Брайтвизеру трудно заставить себя даже помыслить о таком: лезвие ножа распарывает работу по краю, краска крошится и осыпается, нити холста лопаются, и так все девятнадцать футов[2] периметра, до тех пор, пока полотно, освобожденное от подрамника и рамы, не закручивается в трубку в последних конвульсиях, а краска при этом трескается и сыплется еще сильнее. Потом воры перешли к другому Рембрандту и повторили все снова.
Брайтвизер работает не так. Не важно, насколько порочны взгляды преступника, но намеренно кромсать или выламывать живописное полотно безнравственно. Действительно, картина в раме, признает Брайтвизер, слишком громоздкий объект для кражи, поэтому сам он, сняв картину со стены, разворачивает ее оборотной стороной и, чтобы избавиться от рамы, осторожно вынимает скобы или гвозди. Если времени на подобные церемонии нет, он отказывается от похищения, но если время позволяет, он проявляет заботу о состоянии холста, который, словно новорожденный младенец, теперь особенно уязвим, и должен быть оберегаем от царапин, деформаций, заломов и грязи.
Воры из Музея Гарднер, по меркам Брайтвизера, вандалы, они без всяких причин изуродовали работы Рембрандта. Рембрандта! Тонкого ценителя человеческих переживаний и божественного света. Воры скрылись, прихватив тринадцать предметов искусства стоимостью в полмиллиарда долларов, однако, даже если картины в конечном счете найдутся, они уже никогда не станут целыми. Как и большинству музейных воров, этим двоим, разбойничавшим в Музее Гарднер, было на самом деле наплевать на искусство. Все, в чем они преуспели, – сделали мир уродливее прежнего.
Брайтвизер настаивает, что он ворует по одной-единственной причине: желая окружить себя красотой, упиваться ею. Далеко не многие похитители культурных ценностей называют эстетику причиной своих поступков, однако Брайтвизер постоянно подчеркивает это: во всех длительных интервью прессе, не отпираясь от своей вины, он описывает свои преступления и переживания с непосредственной живостью и очевидной скрупулезной точностью. Временами он заходит даже дальше. Чтобы в деталях сохранить в памяти все подробности похищения «Адама и Евы», Брайтвизер наскоро замаскировался – надел очки с простыми стеклами, натянул пониже бейсбольную кепку – и вернулся на место преступления, желая припомнить все решающие моменты: выкручивание шурупов и притворное созерцание для отвода глаз. Он проделывал то же самое и после некоторых других похищений. Сотни полицейских рапортов подтверждают основные изложенные им факты.

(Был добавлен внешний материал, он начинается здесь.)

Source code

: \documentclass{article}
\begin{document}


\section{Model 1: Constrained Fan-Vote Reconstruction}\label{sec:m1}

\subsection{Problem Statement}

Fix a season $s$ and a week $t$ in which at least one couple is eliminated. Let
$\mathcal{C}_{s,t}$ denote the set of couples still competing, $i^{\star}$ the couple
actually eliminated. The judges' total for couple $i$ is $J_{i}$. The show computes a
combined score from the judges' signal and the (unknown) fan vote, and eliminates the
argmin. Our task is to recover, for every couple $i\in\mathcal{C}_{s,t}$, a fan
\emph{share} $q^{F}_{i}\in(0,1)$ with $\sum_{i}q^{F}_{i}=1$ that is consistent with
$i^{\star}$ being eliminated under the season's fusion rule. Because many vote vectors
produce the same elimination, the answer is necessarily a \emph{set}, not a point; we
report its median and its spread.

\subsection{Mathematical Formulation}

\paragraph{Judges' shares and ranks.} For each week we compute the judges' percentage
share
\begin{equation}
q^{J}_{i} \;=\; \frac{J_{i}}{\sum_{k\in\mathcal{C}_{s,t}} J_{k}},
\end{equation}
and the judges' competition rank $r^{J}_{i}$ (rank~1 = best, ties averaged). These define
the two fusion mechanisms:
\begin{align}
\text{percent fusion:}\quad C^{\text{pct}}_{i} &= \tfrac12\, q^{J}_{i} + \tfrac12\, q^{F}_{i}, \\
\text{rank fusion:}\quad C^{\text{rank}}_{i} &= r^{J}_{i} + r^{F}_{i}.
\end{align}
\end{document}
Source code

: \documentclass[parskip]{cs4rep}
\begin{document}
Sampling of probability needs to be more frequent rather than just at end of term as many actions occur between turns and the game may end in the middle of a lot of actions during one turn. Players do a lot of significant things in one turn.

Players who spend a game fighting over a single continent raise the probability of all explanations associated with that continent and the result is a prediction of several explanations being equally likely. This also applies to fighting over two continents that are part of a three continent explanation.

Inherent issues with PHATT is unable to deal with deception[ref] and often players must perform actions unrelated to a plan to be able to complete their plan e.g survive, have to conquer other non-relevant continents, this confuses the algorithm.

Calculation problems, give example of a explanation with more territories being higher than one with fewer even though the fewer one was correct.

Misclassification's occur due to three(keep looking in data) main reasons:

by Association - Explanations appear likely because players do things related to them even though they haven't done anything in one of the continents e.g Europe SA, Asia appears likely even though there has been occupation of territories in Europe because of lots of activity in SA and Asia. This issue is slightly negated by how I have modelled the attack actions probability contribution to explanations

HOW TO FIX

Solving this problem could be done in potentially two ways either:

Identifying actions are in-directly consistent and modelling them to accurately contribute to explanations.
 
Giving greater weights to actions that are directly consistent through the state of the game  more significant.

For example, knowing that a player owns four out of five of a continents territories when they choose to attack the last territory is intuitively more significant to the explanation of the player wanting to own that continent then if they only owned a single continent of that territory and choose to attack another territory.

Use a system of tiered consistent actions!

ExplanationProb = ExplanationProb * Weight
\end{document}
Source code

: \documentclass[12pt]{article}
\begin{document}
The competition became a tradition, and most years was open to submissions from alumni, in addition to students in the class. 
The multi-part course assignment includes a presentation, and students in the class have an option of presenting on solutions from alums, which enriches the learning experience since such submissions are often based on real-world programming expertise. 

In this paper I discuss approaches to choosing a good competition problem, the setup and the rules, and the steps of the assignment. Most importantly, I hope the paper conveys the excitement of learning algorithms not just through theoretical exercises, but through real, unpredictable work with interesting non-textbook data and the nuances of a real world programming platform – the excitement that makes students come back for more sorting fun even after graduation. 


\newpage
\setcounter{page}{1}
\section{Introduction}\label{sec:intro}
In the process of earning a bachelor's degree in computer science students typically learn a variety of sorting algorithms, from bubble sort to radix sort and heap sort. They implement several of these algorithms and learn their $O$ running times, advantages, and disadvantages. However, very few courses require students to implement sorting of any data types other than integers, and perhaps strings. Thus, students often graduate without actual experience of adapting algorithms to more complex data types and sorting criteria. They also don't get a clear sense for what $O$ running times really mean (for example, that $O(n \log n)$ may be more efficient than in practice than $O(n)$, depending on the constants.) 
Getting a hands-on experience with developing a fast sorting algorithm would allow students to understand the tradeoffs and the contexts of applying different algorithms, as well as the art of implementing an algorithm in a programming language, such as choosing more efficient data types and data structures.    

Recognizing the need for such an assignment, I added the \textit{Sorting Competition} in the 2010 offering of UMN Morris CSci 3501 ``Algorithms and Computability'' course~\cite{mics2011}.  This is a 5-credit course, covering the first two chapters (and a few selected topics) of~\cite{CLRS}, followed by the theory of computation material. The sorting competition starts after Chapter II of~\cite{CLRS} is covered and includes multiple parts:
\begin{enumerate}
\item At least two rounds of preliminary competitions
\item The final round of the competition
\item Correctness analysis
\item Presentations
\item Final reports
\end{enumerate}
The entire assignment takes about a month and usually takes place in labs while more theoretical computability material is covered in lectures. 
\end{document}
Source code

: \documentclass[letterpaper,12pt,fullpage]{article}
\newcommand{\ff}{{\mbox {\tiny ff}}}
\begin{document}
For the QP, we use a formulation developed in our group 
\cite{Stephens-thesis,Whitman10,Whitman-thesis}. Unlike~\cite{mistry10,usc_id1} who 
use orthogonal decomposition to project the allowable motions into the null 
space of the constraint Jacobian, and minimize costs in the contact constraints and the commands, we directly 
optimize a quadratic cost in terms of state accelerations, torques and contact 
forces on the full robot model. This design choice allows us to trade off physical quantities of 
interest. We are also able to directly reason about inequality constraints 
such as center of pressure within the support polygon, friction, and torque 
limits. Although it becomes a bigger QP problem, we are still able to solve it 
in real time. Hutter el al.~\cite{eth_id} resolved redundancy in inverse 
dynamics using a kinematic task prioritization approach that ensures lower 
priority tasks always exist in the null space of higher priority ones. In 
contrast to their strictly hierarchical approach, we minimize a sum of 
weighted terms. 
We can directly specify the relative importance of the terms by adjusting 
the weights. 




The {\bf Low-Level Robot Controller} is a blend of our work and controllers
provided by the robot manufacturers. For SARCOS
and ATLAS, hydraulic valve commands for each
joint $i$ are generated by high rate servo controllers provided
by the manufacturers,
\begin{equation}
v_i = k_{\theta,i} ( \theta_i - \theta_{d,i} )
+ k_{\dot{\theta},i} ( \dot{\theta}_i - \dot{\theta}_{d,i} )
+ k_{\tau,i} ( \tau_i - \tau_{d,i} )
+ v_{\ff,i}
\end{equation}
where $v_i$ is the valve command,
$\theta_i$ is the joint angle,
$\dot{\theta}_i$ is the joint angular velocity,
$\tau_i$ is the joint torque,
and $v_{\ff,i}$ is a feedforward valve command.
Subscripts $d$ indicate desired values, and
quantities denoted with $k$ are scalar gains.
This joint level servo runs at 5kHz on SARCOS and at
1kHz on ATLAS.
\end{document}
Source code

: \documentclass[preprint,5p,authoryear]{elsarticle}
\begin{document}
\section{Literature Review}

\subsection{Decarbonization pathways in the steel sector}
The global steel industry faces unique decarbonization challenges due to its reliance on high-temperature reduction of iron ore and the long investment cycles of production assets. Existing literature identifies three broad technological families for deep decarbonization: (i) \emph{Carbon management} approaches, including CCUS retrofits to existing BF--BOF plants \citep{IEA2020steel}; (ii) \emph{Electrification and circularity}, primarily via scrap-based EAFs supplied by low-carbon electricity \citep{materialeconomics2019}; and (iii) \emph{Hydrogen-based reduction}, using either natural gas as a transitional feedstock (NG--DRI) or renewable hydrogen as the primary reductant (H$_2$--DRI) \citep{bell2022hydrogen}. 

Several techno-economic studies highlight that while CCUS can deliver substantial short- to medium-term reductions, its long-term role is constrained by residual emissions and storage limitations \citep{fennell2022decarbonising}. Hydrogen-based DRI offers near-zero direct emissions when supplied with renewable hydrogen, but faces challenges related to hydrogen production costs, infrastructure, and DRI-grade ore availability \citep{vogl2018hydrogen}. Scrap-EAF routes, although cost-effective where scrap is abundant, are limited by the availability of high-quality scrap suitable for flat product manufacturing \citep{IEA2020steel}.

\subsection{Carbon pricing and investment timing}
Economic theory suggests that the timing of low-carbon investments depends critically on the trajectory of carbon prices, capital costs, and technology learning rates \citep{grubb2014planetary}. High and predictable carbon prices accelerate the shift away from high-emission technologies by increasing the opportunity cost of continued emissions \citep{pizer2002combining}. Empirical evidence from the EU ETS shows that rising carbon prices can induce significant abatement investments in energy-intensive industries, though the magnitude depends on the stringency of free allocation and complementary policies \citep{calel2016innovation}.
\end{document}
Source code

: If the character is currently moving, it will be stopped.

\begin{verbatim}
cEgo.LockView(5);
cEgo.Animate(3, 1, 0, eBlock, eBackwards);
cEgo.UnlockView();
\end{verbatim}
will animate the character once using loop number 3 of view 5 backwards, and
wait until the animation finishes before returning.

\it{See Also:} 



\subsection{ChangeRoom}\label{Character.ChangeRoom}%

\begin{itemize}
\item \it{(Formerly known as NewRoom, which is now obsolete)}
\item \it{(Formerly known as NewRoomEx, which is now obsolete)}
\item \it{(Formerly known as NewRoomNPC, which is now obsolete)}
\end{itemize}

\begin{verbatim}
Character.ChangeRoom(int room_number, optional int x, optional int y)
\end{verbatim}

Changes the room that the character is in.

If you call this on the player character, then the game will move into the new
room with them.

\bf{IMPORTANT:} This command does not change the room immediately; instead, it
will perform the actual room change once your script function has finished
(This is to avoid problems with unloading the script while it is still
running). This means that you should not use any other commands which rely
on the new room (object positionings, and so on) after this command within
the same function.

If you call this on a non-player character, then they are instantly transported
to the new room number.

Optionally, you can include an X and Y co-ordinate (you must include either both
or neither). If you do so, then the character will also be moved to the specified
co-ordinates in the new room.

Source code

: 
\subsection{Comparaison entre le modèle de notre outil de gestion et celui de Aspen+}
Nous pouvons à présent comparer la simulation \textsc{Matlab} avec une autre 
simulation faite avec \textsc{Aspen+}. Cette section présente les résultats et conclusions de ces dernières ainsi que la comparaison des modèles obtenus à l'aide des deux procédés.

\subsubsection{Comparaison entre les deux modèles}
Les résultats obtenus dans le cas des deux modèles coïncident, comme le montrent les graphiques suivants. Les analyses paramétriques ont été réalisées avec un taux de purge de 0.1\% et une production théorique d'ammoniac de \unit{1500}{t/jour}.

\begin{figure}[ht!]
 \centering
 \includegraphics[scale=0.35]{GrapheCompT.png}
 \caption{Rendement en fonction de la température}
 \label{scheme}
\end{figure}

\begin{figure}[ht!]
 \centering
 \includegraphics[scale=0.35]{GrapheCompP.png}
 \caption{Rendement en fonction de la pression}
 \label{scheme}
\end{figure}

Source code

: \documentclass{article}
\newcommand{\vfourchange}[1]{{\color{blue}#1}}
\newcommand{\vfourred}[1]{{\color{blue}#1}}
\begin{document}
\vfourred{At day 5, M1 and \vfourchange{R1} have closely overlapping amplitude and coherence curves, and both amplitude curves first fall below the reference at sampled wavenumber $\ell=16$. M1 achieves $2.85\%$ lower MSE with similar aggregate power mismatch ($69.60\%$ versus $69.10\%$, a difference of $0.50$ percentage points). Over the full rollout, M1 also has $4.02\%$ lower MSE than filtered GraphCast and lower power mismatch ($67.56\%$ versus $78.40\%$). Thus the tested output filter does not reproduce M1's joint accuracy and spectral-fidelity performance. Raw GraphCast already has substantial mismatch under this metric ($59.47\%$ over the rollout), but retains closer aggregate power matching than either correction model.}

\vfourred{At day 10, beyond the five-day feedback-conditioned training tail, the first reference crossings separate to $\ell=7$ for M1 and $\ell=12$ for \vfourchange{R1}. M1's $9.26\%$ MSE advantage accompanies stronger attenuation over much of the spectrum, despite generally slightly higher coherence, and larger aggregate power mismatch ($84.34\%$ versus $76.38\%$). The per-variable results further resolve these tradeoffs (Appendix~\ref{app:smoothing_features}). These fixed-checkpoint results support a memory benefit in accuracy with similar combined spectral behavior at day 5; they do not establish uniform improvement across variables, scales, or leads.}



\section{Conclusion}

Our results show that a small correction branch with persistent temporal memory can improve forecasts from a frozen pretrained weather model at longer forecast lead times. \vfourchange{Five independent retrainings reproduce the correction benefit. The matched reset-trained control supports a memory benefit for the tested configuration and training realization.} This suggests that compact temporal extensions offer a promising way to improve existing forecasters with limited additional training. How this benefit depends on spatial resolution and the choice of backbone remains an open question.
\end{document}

Он забирает только те предметы, которые волнуют его чувства, и крайне редко – самые ценные. Никаких угрызений совести он не испытывает, поскольку музеи, по его извращенному мнению, попросту являются тюрьмами для искусства. В них всегда многолюдно и шумно, часы посещений ограниченны, присесть толком не на что, нет ни одного тихого уголка, чтобы поразмышлять или прилечь. Организованные группы с гидами, вооруженные селфи-палками, громыхают по всем залам, словно вереница каторжников, скованных общей цепью. А все, что хочется сделать при виде притягательного предмета искусства, в музее делать запрещено, сетует Брайтвизер. В первую очередь, говорит он, следует расслабиться, прилечь на диван или устроиться в кресле. Пригубить какой-нибудь напиток, если хочется. Закусить. Протянуть руку и приласкать произведение искусства, если возникнет такое желание. И вот тогда вы увидите его по-новому.
Взять хотя бы «Адама и Еву» из слоновой кости. «Эта работа являет собой пример продвинутого символизма, усиливающего и без того очевидную слаженность пропорций и утонченный баланс поз». По крайней мере, так скажет вам музейный экскурсовод, и с каждым последующим словом будет все выше воздвигаться стена, отгораживающая вас от шанса испытать хоть какие-то эмоции.